Goldberg, whose family had Lithuanian Jewish origins, was born in Cape Town in 1933.
A communist, he joined the African National Congress’ (ANC) armed wing in 1961 to oppose the apartheid regime. He was arrested in 1963 at a clandestine meeting in a Johannesburg suburb and stood trial with several others, including Mandela and Walter Sisulu, in what became know as the Rivonia Trial.
He was convicted on sabotage charges and sentenced to life imprisonment after the judge declined to impose the death sentence.
Being white, Goldberg was not sent to the notorious Robben Island prison along with black political prisoners like Mandela, in keeping with the apartheid regime’s philosophy that the country’s different races should not mix.
Instead, he was jailed in the capital Pretoria, where he spent most of the time in solitary confinement.
He was released in 1985 after 22 years in prison after agreeing with the government not to take part in political violence. He continued his role in the anti-apartheid struggle from exile in London.
Apartheid ended with Mandela’s victory in the country’s first free elections in 1994, but Goldberg did not return to live there until 2002 due to family reasons.
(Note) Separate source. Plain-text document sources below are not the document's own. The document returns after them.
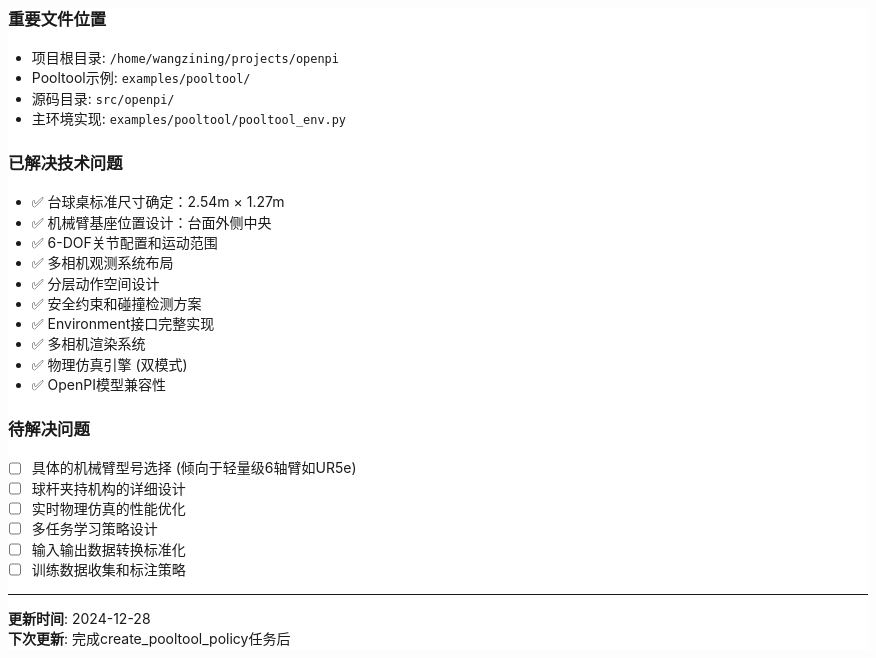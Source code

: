 ### 重要文件位置
- 项目根目录: `/home/wangzining/projects/openpi`
- Pooltool示例: `examples/pooltool/`
- 源码目录: `src/openpi/`
- 主环境实现: `examples/pooltool/pooltool_env.py`

### 已解决技术问题
- ✅ 台球桌标准尺寸确定：2.54m × 1.27m
- ✅ 机械臂基座位置设计：台面外侧中央
- ✅ 6-DOF关节配置和运动范围
- ✅ 多相机观测系统布局  
- ✅ 分层动作空间设计
- ✅ 安全约束和碰撞检测方案
- ✅ Environment接口完整实现
- ✅ 多相机渲染系统
- ✅ 物理仿真引擎 (双模式)
- ✅ OpenPI模型兼容性

### 待解决问题
- [ ] 具体的机械臂型号选择 (倾向于轻量级6轴臂如UR5e)
- [ ] 球杆夹持机构的详细设计
- [ ] 实时物理仿真的性能优化
- [ ] 多任务学习策略设计
- [ ] 输入输出数据转换标准化
- [ ] 训练数据收集和标注策略

---

**更新时间**: 2024-12-28  
**下次更新**: 完成create_pooltool_policy任务后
In more recent years, Goldberg criticised failures by the now-ruling ANC to lift enough South Africans out of poverty. He was especially critical of former President Jacob Zuma, who faces several inquiries over corruption allegations during and before his time in office.
“He dedicated his life to achieving the better life we enjoy today and his revolutionary contribution reinforced the non-racial character of our struggle and of our democratic dispensation,” Ramaphosa said.